Authentication using PII is a process that can be made nearly secure, using encrypted information wherever possible. But once human-readable attributes – either singly or in combination, can come close to identifying us, we should know there is a security problem waiting to happen. Translation: liability! No organization has yet, to my knowledge, been forced into bankruptcy by liability from a PII breach, but that time may not be far off. If we take the First Law seriously, this corollary also applies: for planning purposes, all potential data breaches should be regarded as actual breaches.
In information delivery and modeling, we are usually oblivious to the potential cost and risk associated with our input data, but these are considerations that should become part of our world view.
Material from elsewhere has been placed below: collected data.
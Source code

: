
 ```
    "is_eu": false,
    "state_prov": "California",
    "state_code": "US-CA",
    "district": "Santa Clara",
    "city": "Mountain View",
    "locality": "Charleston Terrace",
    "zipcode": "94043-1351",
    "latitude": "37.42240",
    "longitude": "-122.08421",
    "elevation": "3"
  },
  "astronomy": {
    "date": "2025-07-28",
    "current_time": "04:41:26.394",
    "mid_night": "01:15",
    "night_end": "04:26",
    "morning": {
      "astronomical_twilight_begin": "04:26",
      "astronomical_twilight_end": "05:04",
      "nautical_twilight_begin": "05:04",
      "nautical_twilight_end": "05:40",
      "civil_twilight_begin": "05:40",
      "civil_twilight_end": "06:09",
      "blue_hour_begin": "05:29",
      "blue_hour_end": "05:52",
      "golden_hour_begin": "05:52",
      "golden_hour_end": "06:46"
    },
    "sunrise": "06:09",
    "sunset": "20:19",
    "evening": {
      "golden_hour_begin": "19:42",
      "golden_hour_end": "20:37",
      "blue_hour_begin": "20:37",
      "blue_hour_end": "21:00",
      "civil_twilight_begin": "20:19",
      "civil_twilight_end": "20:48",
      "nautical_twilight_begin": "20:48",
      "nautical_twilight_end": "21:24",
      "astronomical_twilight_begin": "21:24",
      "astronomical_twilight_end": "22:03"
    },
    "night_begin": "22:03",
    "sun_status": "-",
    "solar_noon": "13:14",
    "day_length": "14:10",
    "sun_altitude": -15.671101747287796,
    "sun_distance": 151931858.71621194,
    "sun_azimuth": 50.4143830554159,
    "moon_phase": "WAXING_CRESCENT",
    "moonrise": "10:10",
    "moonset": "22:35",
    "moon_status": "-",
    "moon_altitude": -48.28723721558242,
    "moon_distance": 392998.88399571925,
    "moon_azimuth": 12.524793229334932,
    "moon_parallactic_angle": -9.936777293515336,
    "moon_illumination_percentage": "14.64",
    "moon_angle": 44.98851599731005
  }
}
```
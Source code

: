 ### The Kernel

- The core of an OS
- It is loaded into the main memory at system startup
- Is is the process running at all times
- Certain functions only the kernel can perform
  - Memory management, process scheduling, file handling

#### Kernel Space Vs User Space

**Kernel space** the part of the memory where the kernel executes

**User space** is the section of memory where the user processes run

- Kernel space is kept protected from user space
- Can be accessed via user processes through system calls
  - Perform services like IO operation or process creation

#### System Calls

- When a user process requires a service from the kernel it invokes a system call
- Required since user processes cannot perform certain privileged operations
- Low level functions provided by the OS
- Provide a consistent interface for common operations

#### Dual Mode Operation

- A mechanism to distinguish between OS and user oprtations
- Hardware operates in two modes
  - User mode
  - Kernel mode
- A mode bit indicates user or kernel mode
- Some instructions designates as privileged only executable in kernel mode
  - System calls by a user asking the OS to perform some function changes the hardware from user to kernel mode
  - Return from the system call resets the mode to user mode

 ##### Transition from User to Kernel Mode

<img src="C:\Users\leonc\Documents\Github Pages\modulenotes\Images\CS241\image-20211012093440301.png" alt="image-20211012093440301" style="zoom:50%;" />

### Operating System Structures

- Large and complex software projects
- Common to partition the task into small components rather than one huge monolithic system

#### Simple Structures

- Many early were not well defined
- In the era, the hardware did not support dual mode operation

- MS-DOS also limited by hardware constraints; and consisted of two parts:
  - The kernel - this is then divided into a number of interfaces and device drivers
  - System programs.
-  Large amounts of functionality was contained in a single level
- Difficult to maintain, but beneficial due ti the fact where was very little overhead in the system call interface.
The inadvertent delivery of “effective” PII can be trapped. In modeling, we frequently use data like dates of birth that are far more precise than what is necessary to build a suitable model. Even if the model results do not expose PII, the presence of input data sets in our organization holding actual or effective PII presents a risk. If data is present, someone will find it, and use it – potentially in a fashion that we won’t like.
The best way to protect PII is not to use it at all – to deliver models and visualizations that never use actual or effective PII in the first place.
Does this complicate modeling and information delivery? Sure. For quantitative models, it means an optimal model must meet its predictive requirements, while limiting the precision of the data it employs. At a minimum this means an embedded optimization, and you know what’s coming next…. sometimes, we won’t be able to meet both the requirement and the constraints. C’est la guerre.
About five years ago I predicted that within five years many of us analysts would find ourselves engaged in security-related work. That prediction has not yet come to pass, but I still think it will, and before too long. The best protection against breaches of valuable data is not to encrypt it, or to protect it, or to otherwise make it difficult for a hacker to get to it – history tells us that those methods ultimately fail. These methods are valuable, and they do slow attackers, but ultimately they require a strategy of perfect defense, against attackers whose weapons are always improving. At some point, the defense will be scored upon.
The best way to protect against a data breach is to limit the use of data we don’t need, or even to insist that some sensitive data are off limits. Analytics practice, which has had rather little to say about limiting data usage in the past, should have a great deal to say about limiting data usage in the future.